Complex numbers proof problem If $|z|,|w| \leq 1$, show that 
$|z-w|^2 \leq (|z|-|w|)^2 + (\arg(z)-\arg(w))^2$, where $z,w$ are complex numbers.
How can I solve such a problem?
 A: Let $z=r_1e^{\varphi_1},w=r_2e^{\varphi_2}$. We need to prove $$|r_1\cos\varphi_1-r_2\cos\varphi_2+i(r_1\sin\varphi_1-r_2\sin\varphi_2)|\leq (r_1-r_2)^2+(\varphi_1-\varphi_2)^2\iff$$$$ r_1^2+r_2^2-2r_1r_2\cos(\varphi_1-\varphi_2)\leq r_1^2+r_2^2-2r_1r_2+(\varphi_1-\varphi_2)^2\iff$$$$r_1r_2(1-\cos(\varphi_1-\varphi_2))\leq\frac{(\varphi_1-\varphi_2)^2}{2}$$ Since $r_1,r_2\leq 1$ we obtain $r_1r_2(1-\cos(\varphi_1-\varphi_2))\leq1-\cos(\varphi_1-\varphi_2)$. $1-\cos x\leq\frac{x^2}{2}$ is a well-known inequality wich can be proven using derivatives, substituting $x=\varphi_1-\varphi_2$ we obtain the desired inequality. 

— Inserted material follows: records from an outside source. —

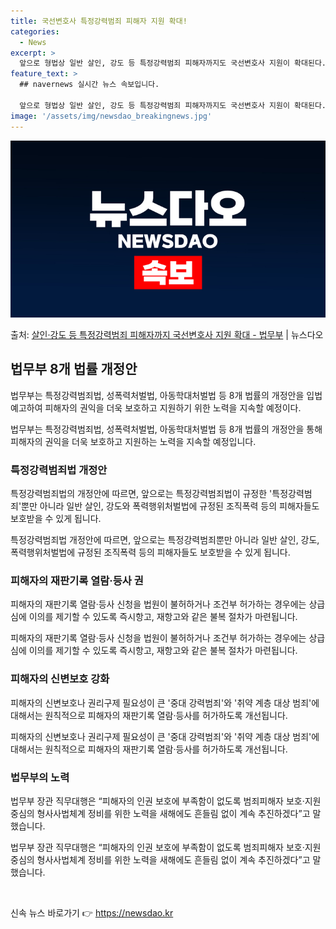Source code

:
 ```yaml
---
title: 국선변호사 특정강력범죄 피해자 지원 확대!
categories:
  - News
excerpt: >
  앞으로 형법상 일반 살인, 강도 등 특정강력범죄 피해자까지도 국선변호사 지원이 확대된다. 또 피해자의 재판기…
feature_text: >
  ## navernews 실시간 뉴스 속보입니다.

  앞으로 형법상 일반 살인, 강도 등 특정강력범죄 피해자까지도 국선변호사 지원이 확대된다. 또 피해자의 재판기…
image: '/assets/img/newsdao_breakingnews.jpg'
---
```


![뉴스다오 속보](/assets/img/newsdao_breakingnews.jpg)

<p>출처: <a href="https://newsdao.kr/2880" rel="dofollow">살인·강도 등 특정강력범죄 피해자까지 국선변호사 지원 확대 - 법무부</a> | 뉴스다오</p>

<h2 data-ke-size="size26">법무부 8개 법률 개정안</h2>
법무부는 특정강력범죄법, 성폭력처벌법, 아동학대처벌법 등 8개 법률의 개정안을 입법예고하여 피해자의 권익을 더욱 보호하고 지원하기 위한 노력을 지속할 예정이다.

<p data-ke-size="size16">법무부는 특정강력범죄법, 성폭력처벌법, 아동학대처벌법 등 8개 법률의 개정안을 통해 피해자의 권익을 더욱 보호하고 지원하는 노력을 지속할 예정입니다.</p>

<h3 data-ke-size="size24">특정강력범죄법 개정안</h3>
특정강력범죄법의 개정안에 따르면, 앞으로는 특정강력범죄법이 규정한 '특정강력범죄'뿐만 아니라 일반 살인, 강도와 폭력행위처벌법에 규정된 조직폭력 등의 피해자들도 보호받을 수 있게 됩니다.

<p data-ke-size="size16">특정강력범죄법 개정안에 따르면, 앞으로는 특정강력범죄뿐만 아니라 일반 살인, 강도, 폭력행위처벌법에 규정된 조직폭력 등의 피해자들도 보호받을 수 있게 됩니다.</p>

<h3 data-ke-size="size24">피해자의 재판기록 열람·등사 권</h3>
피해자의 재판기록 열람·등사 신청을 법원이 불허하거나 조건부 허가하는 경우에는 상급심에 이의를 제기할 수 있도록 즉시항고, 재항고와 같은 불복 절차가 마련됩니다.

<p data-ke-size="size16">피해자의 재판기록 열람·등사 신청을 법원이 불허하거나 조건부 허가하는 경우에는 상급심에 이의를 제기할 수 있도록 즉시항고, 재항고와 같은 불복 절차가 마련됩니다.</p>

<h3 data-ke-size="size24">피해자의 신변보호 강화</h3>
피해자의 신변보호나 권리구제 필요성이 큰 '중대 강력범죄'와 '취약 계층 대상 범죄'에 대해서는 원칙적으로 피해자의 재판기록 열람·등사를 허가하도록 개선됩니다.

<p data-ke-size="size16">피해자의 신변보호나 권리구제 필요성이 큰 '중대 강력범죄'와 '취약 계층 대상 범죄'에 대해서는 원칙적으로 피해자의 재판기록 열람·등사를 허가하도록 개선됩니다.</p>

<h3 data-ke-size="size24">법무부의 노력</h3>
법무부 장관 직무대행은 “피해자의 인권 보호에 부족함이 없도록 범죄피해자 보호·지원 중심의 형사사법체계 정비를 위한 노력을 새해에도 흔들림 없이 계속 추진하겠다”고 말했습니다.

<p data-ke-size="size16">법무부 장관 직무대행은 “피해자의 인권 보호에 부족함이 없도록 범죄피해자 보호·지원 중심의 형사사법체계 정비를 위한 노력을 새해에도 흔들림 없이 계속 추진하겠다”고 말했습니다.</p>

<p data-ke-size="size16">&nbsp;</p> 

신속 뉴스 바로가기 👉 <a href="https://newsdao.kr" rel="dofollow">https://newsdao.kr</a>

A: Let $z=r_1(cos\theta_1+isin\theta_1)$ and $w=r_2(cos\theta_2+isin\theta_2)$. Then $arg(z)=\theta_1$, $arg(w)=\theta_2$. It suffices to prove $-2r_1r_2cos(\theta_1-\theta_2)\leq-2r_1r_2+(\theta_1-\theta_2)^2$. To prove this, just need to prove $2r_1r_2(1-cos(\theta_1-\theta_2))\leq(\theta_1-\theta_2)^2$.Since $r_1\leq 1, r_2\leq 1$, we just need to prove $2(1-cos(\theta_1-\theta_2))\leq(\theta_1-\theta_2)^2$. This is obvious since it's easy to prove $2(1-cosx)\leq x^2.$ We finish the proof.
A: Hint:
Let $z = (a+bi)$ and $w= (c+di)$ and work with the LHS !!